Without a moral compass to guide them, the children sink into lives of desperation and despair, played out against the grim background of Coketown, a wretched community shadowed by an industrial behemoth. Louisa falls into a loveless marriage with Josiah Bouderby, a vulgar banker, while the unscrupulous Tom, totally lacking in principle, becomes a thief who frames an innocent man for his crime. Witnessing the degradation and downfall of his children, Gradgrind realizes that his own misguided principles have ruined their lives.
The first paragraph in the book sets the theme
‘Now, what I want is, Facts. Teach these boys and girls nothing but Facts. Facts alone are wanted in life. Plant nothing else, and root out everything else. You can only form the minds of reasoning animals upon Facts: nothing else will ever be of any service to them. This is the principle on which I bring up my own children, and this is the principle on which I bring up these children. Stick to Facts, sir!’
Interestingly, early in the book, the heroine would seem to be Sissy but she soon gives way to Louisa, who takes over as perhaps the central character. Like all Dickens' books, there are many players in the story which unfolds in quite unexpected ways. The characters are wonderfully drawn, as you would expect from Dickens. They are in many cases completely over the top - take for instance Josiah Bounderby. Mrs Sparsit and Bitzer.
It has been made into both ITV (1977) and BBC (1994) productions, both excellent. I don't ever remember seeing either of them so shall have to revisit (or visit).

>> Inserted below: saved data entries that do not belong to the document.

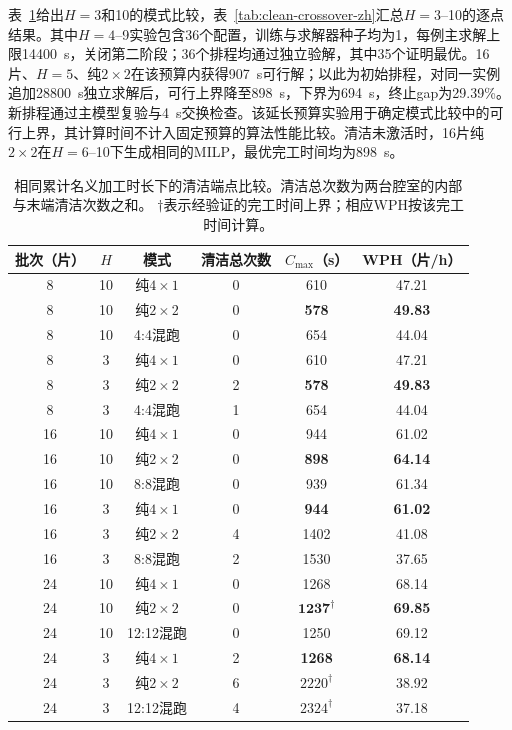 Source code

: \documentclass[journal]{IEEEtran}
\begin{document}
表~\ref{tab:mode-extended-zh}给出$H=3$和10的模式比较，表~\ref{tab:clean-crossover-zh}汇总$H=3$--10的逐点结果。其中$H=4$--9实验包含36个配置，训练与求解器种子均为1，每例主求解上限14400~s，关闭第二阶段；36个排程均通过独立验解，其中35个证明最优。16片、$H=5$、纯$2\times2$在该预算内获得907~s可行解；以此为初始排程，对同一实例追加28800~s独立求解后，可行上界降至898~s，下界为694~s，终止gap为29.39\%。新排程通过主模型复验与4~s交换检查。该延长预算实验用于确定模式比较中的可行上界，其计算时间不计入固定预算的算法性能比较。清洁未激活时，16片纯$2\times2$在$H=6$--10下生成相同的MILP，最优完工时间均为898~s。

\begin{table}[!htbp]
\centering
\footnotesize
\setlength{\tabcolsep}{4pt}
\caption{相同累计名义加工时长下的清洁端点比较。清洁总次数为两台腔室的内部与末端清洁次数之和。 $\dagger$表示经验证的完工时间上界；相应WPH按该完工时间计算。}
\label{tab:mode-extended-zh}
\begin{tabular}{cccccc}
\toprule
批次（片） & $H$ & 模式 & 清洁总次数 & $C_{\max}$（s） & WPH（片/h）\\
\midrule
8 & 10 & 纯$4\times1$ & 0 & 610 & 47.21\\
8 & 10 & 纯$2\times2$ & 0 & \textbf{578} & \textbf{49.83}\\
8 & 10 & 4:4混跑 & 0 & 654 & 44.04\\
8 & 3 & 纯$4\times1$ & 0 & 610 & 47.21\\
8 & 3 & 纯$2\times2$ & 2 & \textbf{578} & \textbf{49.83}\\
8 & 3 & 4:4混跑 & 1 & 654 & 44.04\\
\midrule
16 & 10 & 纯$4\times1$ & 0 & 944 & 61.02\\
16 & 10 & 纯$2\times2$ & 0 & \textbf{898} & \textbf{64.14}\\
16 & 10 & 8:8混跑 & 0 & 939 & 61.34\\
16 & 3 & 纯$4\times1$ & 0 & \textbf{944} & \textbf{61.02}\\
16 & 3 & 纯$2\times2$ & 4 & 1402 & 41.08\\
16 & 3 & 8:8混跑 & 2 & 1530 & 37.65\\
\midrule
24 & 10 & 纯$4\times1$ & 0 & 1268 & 68.14\\
24 & 10 & 纯$2\times2$ & 0 & $\mathbf{1237}^{\dagger}$ & \textbf{69.85}\\
24 & 10 & 12:12混跑 & 0 & 1250 & 69.12\\
24 & 3 & 纯$4\times1$ & 2 & \textbf{1268} & \textbf{68.14}\\
24 & 3 & 纯$2\times2$ & 6 & $2220^{\dagger}$ & 38.92\\
24 & 3 & 12:12混跑 & 4 & $2324^{\dagger}$ & 37.18\\
\bottomrule
\end{tabular}
\end{table}
\end{document}
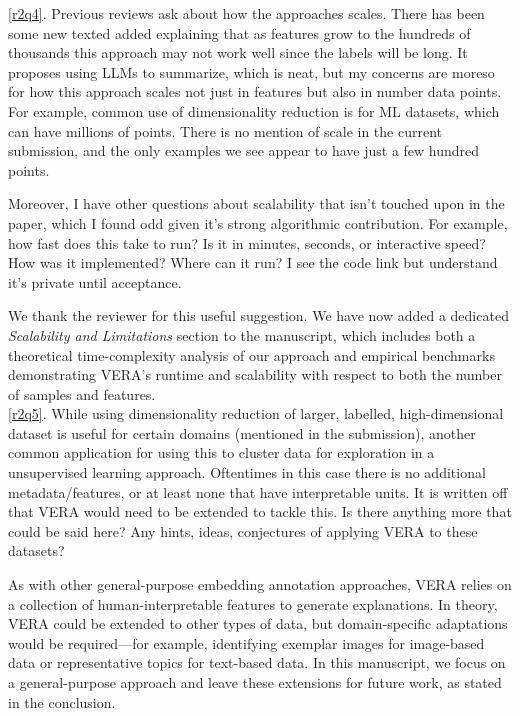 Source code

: \documentclass[11pt]{article}
\newcounter{rtaskno}
\newcommand{\rtask}[1]{\refstepcounter{rtaskno}\label{#1}}
\newcommand{\reviewc}[2]{\begin{leftbar}\noindent\rtask{#1}\ref{#1}. #2\end{leftbar}\vspace*{-4mm}}
\newcommand{\answer}[1]{\noindent #1\\[8mm]}
\newlength{\leftbarwidth}
\newlength{\leftbarsep}
\renewenvironment{leftbar}{%
    \def\FrameCommand{{\color{black}{\vrule width \leftbarwidth\relax\hspace {\leftbarsep}}}}%
    \MakeFramed {\advance \hsize -\width \FrameRestore }%
}{\endMakeFramed}
\begin{document}



\reviewc{r2q4}{Previous reviews ask about how the approaches scales. There has been some new texted added explaining that as features grow to the hundreds of thousands this approach may not work well since the labels will be long. It proposes using LLMs to summarize, which is neat, but my concerns are moreso for how this approach scales not just in features but also in number data points. For example, common use of dimensionality reduction is for ML datasets, which can have millions of points. There is no mention of scale in the current submission, and the only examples we see appear to have just a few hundred points.

Moreover, I have other questions about scalability that isn't touched upon in the paper, which I found odd given it's strong algorithmic contribution. For example, how fast does this take to run? Is it in minutes, seconds, or interactive speed? How was it implemented? Where can it run? I see the code link but understand it's private until acceptance.}

\answer{We thank the reviewer for this useful suggestion. We have now added a dedicated \textit{Scalability and Limitations} section to the manuscript, which includes both a theoretical time-complexity analysis of our approach and empirical benchmarks demonstrating VERA’s runtime and scalability with respect to both the number of samples and features.}


\reviewc{r2q5}{While using dimensionality reduction of larger, labelled, high-dimensional dataset is useful for certain domains (mentioned in the submission), another common application for using this to cluster data for exploration in a unsupervised learning approach. Oftentimes in this case there is no additional metadata/features, or at least none that have interpretable units. It is written off that VERA would need to be extended to tackle this. Is there anything more that could be said here? Any hints, ideas, conjectures of applying VERA to these datasets?}

\answer{As with other general-purpose embedding annotation approaches, VERA relies on a collection of human-interpretable features to generate explanations. In theory, VERA could be extended to other types of data, but domain-specific adaptations would be required—for example, identifying exemplar images for image-based data or representative topics for text-based data. In this manuscript, we focus on a general-purpose approach and leave these extensions for future work, as stated in the conclusion.}
\end{document}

The end pages are wonderful, looking into the future to see what becomes of each of the main characters. It is intimately done for the "dear reader", as is the way with Dickens and makes for a poignant end to the book.
His prose is wonderful. Take this snippet from the end
Did he see any faint reflection of his own image making a vain-glorious will, whereby five-and-twenty Humbugs, past five-and-fifty years of age, each taking upon himself the name, Josiah Bounderby of Coketown, should for ever dine in Bounderby Hall, for ever lodge in Bounderby buildings, for ever attend a Bounderby chapel, for ever go to sleep under a Bounderby chaplain, for ever be supported out of a Bounderby estate, and for ever nauseate all healthy stomachs, with a vast amount of Bounderby balderdash and bluster?
A wonderful, if depressing read. A heavy moody book, with little of joy.
Will we ever see another Dickens - alas, I fear not.